An interesting history of the seamless garment can be found here:

http://www.catholiceducation.org/articles/politics/pg0020.html

A brief excerpt follows:

Cuomo's sophistry

On September 13, 1984, barely one year after Cardinal Bernardin announced his seamless garment project, Cuomo delivered his famous speech on abortion at the University of Notre Dame. At the time, Cuomo was the leader of the liberal wing of the Democratic Party and a much-touted presidential possibility. The central point of his speech was to claim that while he “personally” accepted, and lived by, the Church’s teaching on abortion, he considered it wrong to deny his fellow citizens, including many who did not accept the teaching authority of the Catholic Church, the choice of whether to have an abortion.

Noting that the Church does not insist that every immoral action be prohibited by law, Cuomo depicted the question of abortion’s legal treatment as a matter of prudence akin to the range of questions with which the seamless garment was concerned. It was a question on which, he suggested, reasonable people, including reasonable Catholics, could disagree. According to Cuomo, what made a politician truly pro-life and truly someone prepared to act in the spirit of the Catholic teaching was not his opposition to legal abortion or its public funding. Though Cuomo acknowledged the bishops’ clear teaching on those issues, it was, rather, the politician’s stance on the whole range of sanctity and quality of life issues. And here, he implied, liberal Democrats, such as himself, who shared the bishops’ stated positions on capital punishment, welfare, housing, taxation, defense spending, and international human rights policy had records far superior to those of pro-life conservatives whose only specific areas of policy agreement with the bishops had to do with abortion and related issues.

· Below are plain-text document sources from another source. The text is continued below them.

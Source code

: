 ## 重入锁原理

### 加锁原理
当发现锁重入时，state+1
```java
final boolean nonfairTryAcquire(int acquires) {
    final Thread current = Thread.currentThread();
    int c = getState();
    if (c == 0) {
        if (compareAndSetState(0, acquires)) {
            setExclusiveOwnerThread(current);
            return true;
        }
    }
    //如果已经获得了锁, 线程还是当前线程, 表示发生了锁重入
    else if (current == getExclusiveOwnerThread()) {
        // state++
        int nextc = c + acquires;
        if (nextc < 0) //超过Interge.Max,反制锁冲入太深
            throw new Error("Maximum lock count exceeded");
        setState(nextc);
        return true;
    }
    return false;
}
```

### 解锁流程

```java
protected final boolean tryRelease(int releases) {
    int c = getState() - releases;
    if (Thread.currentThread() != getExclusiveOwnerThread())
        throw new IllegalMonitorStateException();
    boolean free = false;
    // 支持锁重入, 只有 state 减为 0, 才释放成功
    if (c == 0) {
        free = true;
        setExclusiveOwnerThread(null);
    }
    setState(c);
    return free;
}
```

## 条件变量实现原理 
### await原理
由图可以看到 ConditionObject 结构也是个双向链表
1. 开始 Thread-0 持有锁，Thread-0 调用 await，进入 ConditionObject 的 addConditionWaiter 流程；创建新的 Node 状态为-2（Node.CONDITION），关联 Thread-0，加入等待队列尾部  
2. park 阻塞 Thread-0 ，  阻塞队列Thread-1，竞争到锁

Cuomo prides himself on being something of an intellectual, and there is no denying that he is a bright fellow. He must know then that, at its root, this is utter nonsense. He must be aware that the Church’s teaching on abortion truly does “translate” straightforwardly into a specific public policy — the unborn, like the rest of us, are to be afforded equal protection under law; abortion is to be generally prohibited and never publicly promoted — in a way that her teachings regarding care for the poor or the requirement of fairness in distributing tax liability, for example, simply do not. But the fact is that Cuomo brilliantly exploited Bernardin’s seamless garment teaching, and the USCC’s practice of adopting specific positions on a wide range of policy questions, to undermine the bishops’ efforts to give the right to life the priority it deserves in a society in which more than a million unborn human beings are destroyed by abortion every year.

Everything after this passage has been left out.